When a user authenticates to matomo, two LDAP connections will actually be made. The first, with the user's credentials, to verify that they are correct. The second, with the specific matomo account, to synchronize the information in the directory.

This second connection may seem unnecessary (since the first also allows you to read the contents of the directory) but is in fact necessary because matomo has a "Kerberos SSO" operating mode where it is apache2 which is responsible for authenticating but only provide the username. Hence a specific account to read the information.

The identifiers of this specific matomo account are stored in clear text in the config/config.ini.php file and accessible by all plugins. So protect the file and be careful when choosing plugins to install.

Install the plugin

Start by logging into your matomo application with an account with administrative rights (the one created during installation or another that you would have created afterwards).

Go to the administration menu, click on the cog icon (top right). Then in the components market via the left menu, "Platform / Marketplace".

To avoid going through the entire list, you can enter the keyword "ldap" in the search field.

Search plugin by keywords, already installed here
Search plugin by keywords, already installed here

Click on the green "Install" button of the "Login Ldap" plugin. To avoid XSRFs, the interface asks you to enter your password and then click on "Confirm".

XSRF protection
XSRF protection

The application then installs the plugin and offers to activate it, click on the green button "Activate the component".

Activate the plugin (in french)
Activate the plugin (in french)

Configure the plugin

The plugin is configured via the administration interface, in the "System / LDAP" menu. There is only one page to configure everything but it is divided into several sections which we will follow step by step.

LDAP settings

The first section concerns the global parameters of the plugin. Normally, you don't have to enter anything here, the defaults should do the trick.

Global LDAP settings
Global LDAP settings

The green "Test" buttons will not work until all the connection parameters to the LDAP server have been made. So no need to click for now, wait until you reach the end of the article.

Then click on the green "Save" button.

User synchronization

As there are several conventions for storing users in an LDAP directory, you have to configure the plugin to tell it how to find the information it needs.

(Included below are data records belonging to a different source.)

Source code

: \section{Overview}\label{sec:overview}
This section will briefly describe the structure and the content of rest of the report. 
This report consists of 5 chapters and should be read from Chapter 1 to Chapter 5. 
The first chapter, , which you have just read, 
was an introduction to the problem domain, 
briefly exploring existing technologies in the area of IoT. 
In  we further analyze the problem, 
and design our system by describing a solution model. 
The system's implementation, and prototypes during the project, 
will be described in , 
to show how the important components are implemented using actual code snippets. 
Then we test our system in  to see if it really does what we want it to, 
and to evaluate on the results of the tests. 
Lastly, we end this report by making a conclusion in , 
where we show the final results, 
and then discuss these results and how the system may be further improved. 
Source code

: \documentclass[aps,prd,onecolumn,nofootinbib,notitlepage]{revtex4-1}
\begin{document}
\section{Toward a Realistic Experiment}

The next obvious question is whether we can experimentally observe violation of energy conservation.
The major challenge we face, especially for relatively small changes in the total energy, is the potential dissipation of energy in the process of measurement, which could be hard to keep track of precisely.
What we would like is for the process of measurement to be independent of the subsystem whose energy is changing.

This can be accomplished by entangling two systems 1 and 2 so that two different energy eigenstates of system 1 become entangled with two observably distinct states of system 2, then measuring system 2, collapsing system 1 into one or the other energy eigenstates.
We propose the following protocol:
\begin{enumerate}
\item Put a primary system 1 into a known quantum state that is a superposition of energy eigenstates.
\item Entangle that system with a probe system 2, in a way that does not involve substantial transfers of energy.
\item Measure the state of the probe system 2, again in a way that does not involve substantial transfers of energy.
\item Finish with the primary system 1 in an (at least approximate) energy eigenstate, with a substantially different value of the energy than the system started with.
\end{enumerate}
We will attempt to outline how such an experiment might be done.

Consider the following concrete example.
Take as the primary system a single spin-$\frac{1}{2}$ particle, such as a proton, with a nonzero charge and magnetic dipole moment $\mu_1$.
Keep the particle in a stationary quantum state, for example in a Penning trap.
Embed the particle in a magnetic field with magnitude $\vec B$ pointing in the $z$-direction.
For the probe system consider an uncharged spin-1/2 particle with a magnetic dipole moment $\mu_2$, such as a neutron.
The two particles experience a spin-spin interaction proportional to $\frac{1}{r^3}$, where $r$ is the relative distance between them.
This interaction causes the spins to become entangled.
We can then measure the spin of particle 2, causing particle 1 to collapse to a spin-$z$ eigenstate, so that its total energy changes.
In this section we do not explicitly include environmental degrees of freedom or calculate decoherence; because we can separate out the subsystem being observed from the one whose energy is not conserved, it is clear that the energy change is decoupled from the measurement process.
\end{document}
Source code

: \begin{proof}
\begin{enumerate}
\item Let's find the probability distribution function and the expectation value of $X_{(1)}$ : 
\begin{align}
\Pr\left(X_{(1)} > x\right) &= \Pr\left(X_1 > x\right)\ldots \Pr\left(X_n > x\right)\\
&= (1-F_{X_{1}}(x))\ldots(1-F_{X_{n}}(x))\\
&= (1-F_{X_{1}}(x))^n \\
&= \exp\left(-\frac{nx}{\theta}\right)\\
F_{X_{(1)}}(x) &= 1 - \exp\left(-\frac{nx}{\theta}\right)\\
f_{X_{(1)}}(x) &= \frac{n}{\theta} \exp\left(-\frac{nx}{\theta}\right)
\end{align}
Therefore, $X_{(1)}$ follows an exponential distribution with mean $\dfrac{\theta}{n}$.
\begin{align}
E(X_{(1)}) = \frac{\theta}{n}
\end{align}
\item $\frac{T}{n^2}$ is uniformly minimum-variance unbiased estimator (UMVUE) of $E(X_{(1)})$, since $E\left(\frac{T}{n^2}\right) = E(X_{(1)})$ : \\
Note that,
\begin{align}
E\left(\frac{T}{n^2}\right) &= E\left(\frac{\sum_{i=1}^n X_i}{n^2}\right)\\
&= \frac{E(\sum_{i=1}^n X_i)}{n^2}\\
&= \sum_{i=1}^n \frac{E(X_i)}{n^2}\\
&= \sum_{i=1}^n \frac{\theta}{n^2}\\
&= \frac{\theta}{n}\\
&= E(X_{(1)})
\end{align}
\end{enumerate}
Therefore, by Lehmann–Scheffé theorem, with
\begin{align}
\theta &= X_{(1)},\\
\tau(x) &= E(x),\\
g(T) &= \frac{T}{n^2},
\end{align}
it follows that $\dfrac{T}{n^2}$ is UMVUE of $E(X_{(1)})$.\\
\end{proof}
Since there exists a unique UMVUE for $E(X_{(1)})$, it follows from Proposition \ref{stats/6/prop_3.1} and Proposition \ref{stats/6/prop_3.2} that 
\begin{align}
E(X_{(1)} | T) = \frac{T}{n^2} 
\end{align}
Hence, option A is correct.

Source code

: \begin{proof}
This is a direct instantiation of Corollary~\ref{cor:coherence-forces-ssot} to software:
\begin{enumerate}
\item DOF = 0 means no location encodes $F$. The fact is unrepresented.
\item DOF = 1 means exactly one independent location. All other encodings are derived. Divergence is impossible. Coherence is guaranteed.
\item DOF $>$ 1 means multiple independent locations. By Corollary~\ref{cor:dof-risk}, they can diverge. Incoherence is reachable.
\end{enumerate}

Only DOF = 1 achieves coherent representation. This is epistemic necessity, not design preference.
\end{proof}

All of the following settings are made for Active Directory. If you have an openldap, the defaults should be sufficient.

User synchronization
User synchronization

Then click on the green "Save" button.

LDAP server

Last phase, configure the LDAP server to which matomo will connect.

LDAP server settings
LDAP server settings

If you are playing adding and then removing servers, be aware that they are always present in the configuration file config/config.ini.php (#236). If you've entered valid credentials there, it might be worth going to clean the file by hand.

Then click on the green "Save" button.

And after ?

With these settings, your users can now connect to the matomo application with their active directory credentials (or openldap if you have adapted the settings). The first time they log in, matomo will save them in its own database to store, among other things, the access rights.

As always with LDAP connections, the interest is also to facilitate user management by centralizing everything on AD. Via OUs (that's so-so) or groups (that's better), you can very easily allow or deny access to matomo for a user.